MATERIAL PROVIDED below:
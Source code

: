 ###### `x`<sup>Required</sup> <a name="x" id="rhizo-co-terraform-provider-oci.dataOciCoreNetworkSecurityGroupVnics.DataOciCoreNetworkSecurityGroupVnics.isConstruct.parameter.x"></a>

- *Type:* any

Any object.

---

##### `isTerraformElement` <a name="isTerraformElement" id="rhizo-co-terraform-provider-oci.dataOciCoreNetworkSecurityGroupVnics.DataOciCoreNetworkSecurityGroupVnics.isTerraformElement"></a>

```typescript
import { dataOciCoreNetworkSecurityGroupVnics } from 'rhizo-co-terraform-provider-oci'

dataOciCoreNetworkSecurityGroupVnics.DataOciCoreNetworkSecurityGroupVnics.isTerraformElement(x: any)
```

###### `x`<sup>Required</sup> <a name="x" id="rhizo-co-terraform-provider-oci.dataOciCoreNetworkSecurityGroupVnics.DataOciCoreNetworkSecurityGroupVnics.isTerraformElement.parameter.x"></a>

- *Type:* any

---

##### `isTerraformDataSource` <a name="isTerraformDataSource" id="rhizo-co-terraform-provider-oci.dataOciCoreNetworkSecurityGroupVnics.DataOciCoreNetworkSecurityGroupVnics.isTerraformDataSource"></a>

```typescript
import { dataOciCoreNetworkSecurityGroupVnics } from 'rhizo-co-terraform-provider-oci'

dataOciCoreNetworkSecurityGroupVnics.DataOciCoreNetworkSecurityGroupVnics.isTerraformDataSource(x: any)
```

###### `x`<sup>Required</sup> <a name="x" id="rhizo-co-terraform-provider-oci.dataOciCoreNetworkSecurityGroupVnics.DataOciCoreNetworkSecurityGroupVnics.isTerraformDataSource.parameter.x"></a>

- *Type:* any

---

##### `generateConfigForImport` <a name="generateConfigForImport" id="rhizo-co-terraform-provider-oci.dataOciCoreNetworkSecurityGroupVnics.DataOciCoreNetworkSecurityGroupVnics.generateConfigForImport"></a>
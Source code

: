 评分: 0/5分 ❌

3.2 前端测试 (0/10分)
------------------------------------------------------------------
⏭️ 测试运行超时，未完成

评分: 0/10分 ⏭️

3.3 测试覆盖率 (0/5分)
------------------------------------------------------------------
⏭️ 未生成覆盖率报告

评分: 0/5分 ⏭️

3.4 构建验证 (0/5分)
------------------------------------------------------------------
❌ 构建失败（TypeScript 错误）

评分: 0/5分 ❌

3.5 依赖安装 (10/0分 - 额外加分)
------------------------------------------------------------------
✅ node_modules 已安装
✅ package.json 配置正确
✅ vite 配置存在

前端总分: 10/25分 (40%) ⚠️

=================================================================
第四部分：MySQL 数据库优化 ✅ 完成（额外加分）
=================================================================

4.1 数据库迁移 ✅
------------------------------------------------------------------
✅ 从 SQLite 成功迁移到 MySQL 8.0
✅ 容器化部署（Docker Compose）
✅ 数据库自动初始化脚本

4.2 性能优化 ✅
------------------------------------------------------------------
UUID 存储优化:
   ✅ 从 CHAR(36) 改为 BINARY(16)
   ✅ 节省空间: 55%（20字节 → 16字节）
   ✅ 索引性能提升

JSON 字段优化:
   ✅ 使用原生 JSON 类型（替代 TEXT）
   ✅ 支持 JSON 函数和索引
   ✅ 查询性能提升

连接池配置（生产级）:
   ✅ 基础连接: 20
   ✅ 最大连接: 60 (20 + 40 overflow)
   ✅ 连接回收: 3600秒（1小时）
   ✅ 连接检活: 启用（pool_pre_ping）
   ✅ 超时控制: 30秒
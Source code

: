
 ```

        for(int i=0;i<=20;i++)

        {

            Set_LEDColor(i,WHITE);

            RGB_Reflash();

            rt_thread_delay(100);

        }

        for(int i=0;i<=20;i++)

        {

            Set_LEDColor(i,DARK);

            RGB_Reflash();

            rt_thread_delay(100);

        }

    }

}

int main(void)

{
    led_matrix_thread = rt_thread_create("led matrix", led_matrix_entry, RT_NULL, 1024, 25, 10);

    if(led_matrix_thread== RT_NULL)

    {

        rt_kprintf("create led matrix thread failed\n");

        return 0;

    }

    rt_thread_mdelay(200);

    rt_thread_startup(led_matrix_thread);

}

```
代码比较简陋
End of MATERIAL PROVIDED.
**TRY IT**: The data must be printed verbatim, line by line.

**SOLUTION TO THIS TASK**:
Source code

: ###### `x`<sup>Required</sup> <a name="x" id="rhizo-co-terraform-provider-oci.dataOciCoreNetworkSecurityGroupVnics.DataOciCoreNetworkSecurityGroupVnics.isConstruct.parameter.x"></a>

- *Type:* any

Any object.

---

##### `isTerraformElement` <a name="isTerraformElement" id="rhizo-co-terraform-provider-oci.dataOciCoreNetworkSecurityGroupVnics.DataOciCoreNetworkSecurityGroupVnics.isTerraformElement"></a>

```typescript
import { dataOciCoreNetworkSecurityGroupVnics } from 'rhizo-co-terraform-provider-oci'

dataOciCoreNetworkSecurityGroupVnics.DataOciCoreNetworkSecurityGroupVnics.isTerraformElement(x: any)
```

###### `x`<sup>Required</sup> <a name="x" id="rhizo-co-terraform-provider-oci.dataOciCoreNetworkSecurityGroupVnics.DataOciCoreNetworkSecurityGroupVnics.isTerraformElement.parameter.x"></a>

- *Type:* any

---

##### `isTerraformDataSource` <a name="isTerraformDataSource" id="rhizo-co-terraform-provider-oci.dataOciCoreNetworkSecurityGroupVnics.DataOciCoreNetworkSecurityGroupVnics.isTerraformDataSource"></a>

```typescript
import { dataOciCoreNetworkSecurityGroupVnics } from 'rhizo-co-terraform-provider-oci'

dataOciCoreNetworkSecurityGroupVnics.DataOciCoreNetworkSecurityGroupVnics.isTerraformDataSource(x: any)
```

###### `x`<sup>Required</sup> <a name="x" id="rhizo-co-terraform-provider-oci.dataOciCoreNetworkSecurityGroupVnics.DataOciCoreNetworkSecurityGroupVnics.isTerraformDataSource.parameter.x"></a>

- *Type:* any

---

##### `generateConfigForImport` <a name="generateConfigForImport" id="rhizo-co-terraform-provider-oci.dataOciCoreNetworkSecurityGroupVnics.DataOciCoreNetworkSecurityGroupVnics.generateConfigForImport"></a>
Source code

: 评分: 0/5分 ❌

3.2 前端测试 (0/10分)
------------------------------------------------------------------
⏭️ 测试运行超时，未完成

评分: 0/10分 ⏭️

3.3 测试覆盖率 (0/5分)
------------------------------------------------------------------
⏭️ 未生成覆盖率报告

评分: 0/5分 ⏭️

3.4 构建验证 (0/5分)
------------------------------------------------------------------
❌ 构建失败（TypeScript 错误）

评分: 0/5分 ❌

3.5 依赖安装 (10/0分 - 额外加分)
------------------------------------------------------------------
✅ node_modules 已安装
✅ package.json 配置正确
✅ vite 配置存在

前端总分: 10/25分 (40%) ⚠️

=================================================================
第四部分：MySQL 数据库优化 ✅ 完成（额外加分）
=================================================================

4.1 数据库迁移 ✅
------------------------------------------------------------------
✅ 从 SQLite 成功迁移到 MySQL 8.0
✅ 容器化部署（Docker Compose）
✅ 数据库自动初始化脚本

4.2 性能优化 ✅
------------------------------------------------------------------
UUID 存储优化:
   ✅ 从 CHAR(36) 改为 BINARY(16)
   ✅ 节省空间: 55%（20字节 → 16字节）
   ✅ 索引性能提升

JSON 字段优化:
   ✅ 使用原生 JSON 类型（替代 TEXT）
   ✅ 支持 JSON 函数和索引
   ✅ 查询性能提升

连接池配置（生产级）:
   ✅ 基础连接: 20
   ✅ 最大连接: 60 (20 + 40 overflow)
   ✅ 连接回收: 3600秒（1小时）
   ✅ 连接检活: 启用（pool_pre_ping）
   ✅ 超时控制: 30秒
Source code

:
 ```

        for(int i=0;i<=20;i++)

        {

            Set_LEDColor(i,WHITE);

            RGB_Reflash();

            rt_thread_delay(100);

        }

        for(int i=0;i<=20;i++)

        {

            Set_LEDColor(i,DARK);

            RGB_Reflash();

            rt_thread_delay(100);

        }

    }

}

int main(void)

{
    led_matrix_thread = rt_thread_create("led matrix", led_matrix_entry, RT_NULL, 1024, 25, 10);

    if(led_matrix_thread== RT_NULL)

    {

        rt_kprintf("create led matrix thread failed\n");

        return 0;

    }

    rt_thread_mdelay(200);

    rt_thread_startup(led_matrix_thread);

}

```
代码比较简陋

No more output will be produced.